While you can do UV mapping in your 3D modeling software and import it to TouchDesigner, circumstances may arise where you need to dynamically alter your UVs to achieve the right effect.
While 3D modeling programs have made fancy front ends and have developed ways to stream line the process of perfectly setting your UV, this process can be somewhat frustrating in TouchDesigner. In this tutorial I hope to shed some light on how TouchDesigner handles UVs and how to get control over your textures.
What is a UV anyway?
UV is a normalized (a number between 0-1) set of numbers which look up pixels in a 2D image. “U” corresponds to the x component for the image, while “V” is the y component. UV coordinates start from the bottom left corner of the image at (0,0). The exact middle point of any image is (0.5, 0.5) and the top right being (1,1). There are even 3D texture images that utilize a 3 component W which is a topic for another day.
A good way to grasp UV is by looking at how the CPU thinks about geometry.

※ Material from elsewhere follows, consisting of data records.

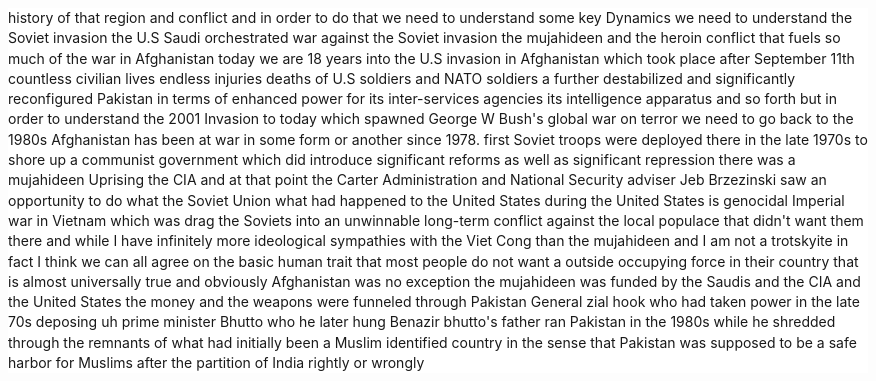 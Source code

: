 history of that region and conflict and
in order to do that we need to
understand some key Dynamics we need to
understand the Soviet invasion the U.S
Saudi orchestrated war against the
Soviet invasion the mujahideen and the
heroin conflict that fuels so much of
the war in Afghanistan today
we are 18 years into the U.S invasion in
Afghanistan which took place after
September 11th
countless civilian lives endless
injuries deaths of U.S soldiers and NATO
soldiers a further destabilized and
significantly reconfigured Pakistan in
terms of enhanced power for its
inter-services agencies its intelligence
apparatus and so forth
but in order to understand the 2001
Invasion to today
which spawned George W Bush's global war
on terror we need to go back to the
1980s
Afghanistan has been at war in some form
or another since
1978. first Soviet troops were deployed
there in the late 1970s to shore up a
communist government which did introduce
significant reforms as well as
significant repression
there was a mujahideen Uprising the CIA
and at that point the Carter
Administration and National Security
adviser Jeb Brzezinski saw an
opportunity to do what the Soviet Union
what had happened to the United States
during the United States is genocidal
Imperial war in Vietnam which was drag
the Soviets into an unwinnable long-term
conflict against the local populace that
didn't want them there
and while I have infinitely more
ideological sympathies with the Viet
Cong than the mujahideen and I am not a
trotskyite in fact I think we can all
agree on the basic human trait that most
people do not want a outside occupying
force in their country
that is almost universally true and
obviously Afghanistan was no exception
the mujahideen was funded by the Saudis
and the CIA and the United States the
money and the weapons were funneled
through Pakistan General zial hook who
had taken power in the late 70s deposing
uh prime minister Bhutto who he later
hung Benazir bhutto's father
ran Pakistan in the 1980s while he
shredded through the remnants of what
had initially been a Muslim identified
country in the sense that Pakistan was
supposed to be a safe harbor for Muslims
after the partition of India rightly or
wrongly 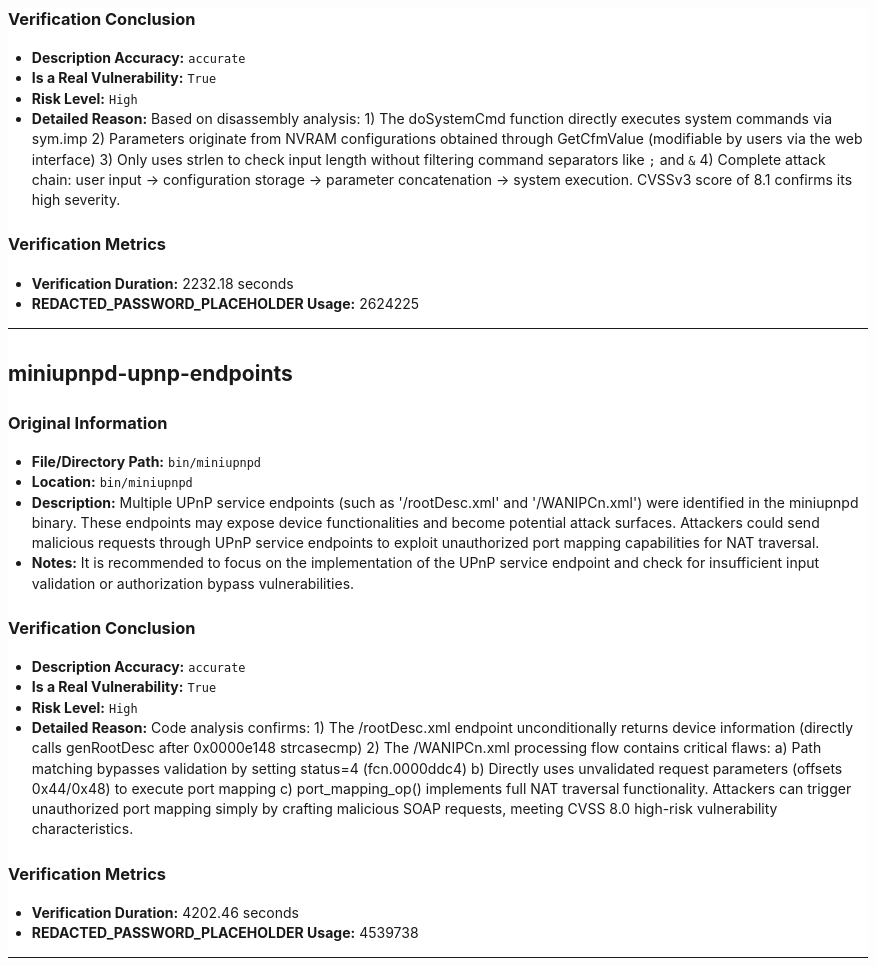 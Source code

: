 ### Verification Conclusion
- **Description Accuracy:** `accurate`
- **Is a Real Vulnerability:** `True`
- **Risk Level:** `High`
- **Detailed Reason:** Based on disassembly analysis: 1) The doSystemCmd function directly executes system commands via sym.imp 2) Parameters originate from NVRAM configurations obtained through GetCfmValue (modifiable by users via the web interface) 3) Only uses strlen to check input length without filtering command separators like `;` and `&` 4) Complete attack chain: user input → configuration storage → parameter concatenation → system execution. CVSSv3 score of 8.1 confirms its high severity.

### Verification Metrics
- **Verification Duration:** 2232.18 seconds
- **REDACTED_PASSWORD_PLACEHOLDER Usage:** 2624225

---

## miniupnpd-upnp-endpoints

### Original Information
- **File/Directory Path:** `bin/miniupnpd`
- **Location:** `bin/miniupnpd`
- **Description:** Multiple UPnP service endpoints (such as '/rootDesc.xml' and '/WANIPCn.xml') were identified in the miniupnpd binary. These endpoints may expose device functionalities and become potential attack surfaces. Attackers could send malicious requests through UPnP service endpoints to exploit unauthorized port mapping capabilities for NAT traversal.
- **Notes:** It is recommended to focus on the implementation of the UPnP service endpoint and check for insufficient input validation or authorization bypass vulnerabilities.

### Verification Conclusion
- **Description Accuracy:** `accurate`
- **Is a Real Vulnerability:** `True`
- **Risk Level:** `High`
- **Detailed Reason:** Code analysis confirms: 1) The /rootDesc.xml endpoint unconditionally returns device information (directly calls genRootDesc after 0x0000e148 strcasecmp) 2) The /WANIPCn.xml processing flow contains critical flaws: a) Path matching bypasses validation by setting status=4 (fcn.0000ddc4) b) Directly uses unvalidated request parameters (offsets 0x44/0x48) to execute port mapping c) port_mapping_op() implements full NAT traversal functionality. Attackers can trigger unauthorized port mapping simply by crafting malicious SOAP requests, meeting CVSS 8.0 high-risk vulnerability characteristics.

### Verification Metrics
- **Verification Duration:** 4202.46 seconds
- **REDACTED_PASSWORD_PLACEHOLDER Usage:** 4539738

---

Build a simple network with a Box SOP and a Sopto DAT. Drag the Box SOP into the SopTo DAT and the table will populate with columns and rows.
Every row contains information about a single point of the Box. “Hey wait, cubes only have eight corners. Why are there 24 rows of information?” That’s a great question voice in my head. Let’s break the box down into what defines it. There are 6 surfaces where each surface has 4 edges. 4 x 6 = 24. Meaning that each corner of the Box is actually made out of 4 points. If you scan the Sopto Dat you will actually see rows where the position columns (denoted as P(#)) will be the same.
We can see how these points are arranged as the correspond to the surfaces by changing the parameter Extract in the Sopto DAT to “primitives”. Primitives are the polygon components that make up a 3D object.
Now we see a completely different picture. Six rows, each containing information about the primitives. In the vertices column we can see the points that build each surface and close refers to if the loop is closed or not. However this is not where UV is denoted. For this you have to change the “Extract” parameter again to “Vertices.”
This view gives you some more useful information. It shows you which primitive each point belongs to in the “index” column, the index of the point in the primitive in “vindex”, and then the all important UV data. As you can see we have a normalized number showing the horizontal element [uv(0)], vertical element [uv(1)], and the depth element [uv(2)].
We can easily make a network to visualize this arrangement.
Start by creating an additional SOPto DAT and pointing it to the box you have already created. Set the “Extract” parameter to primitives. You should now have a DAT that reads out the vertices and one that reads out the primitives.
Next take two select DATs and and connect them each to a SOPto. Select only the UV columns from the vertices SOPto and only the vertices and close columns from the primitives. Do not include their names.
Throw an add SOP into your network. This is where we will rebuild the UVs into a shape we can see. Drag the vertices DAT into the points table parameter of the add SOP and the primatives DAT into the polygons table. Pull the add SOP into a render network and give the GEO with a wireframe material and you should see a representation of the UV coordinates as a flat grid along the XY axis.
Each section of this grid is a side of the box. If you were to replace the box with a different SOP you can see how the other standard 3D meshes UVs are arranged.
We can take this a step further and see the images we are mapping to by creating another GEO with a 1×1 grid rendered inside it. Make sure to transform the center of the grid so that is +0.5 in X and +0.5 in Y, this will ensure that the grid is aligned with the UV rendering we have already made.
In order to put an image on that grid, create a constant MAT and a movieFileIn (I grabbed the box map image because it works well with the box.) Apply the movieFileIn to the constant MAT as a color map. Throw a camera and render TOP into the mix and you can see how the UV coordinates align with the image texture.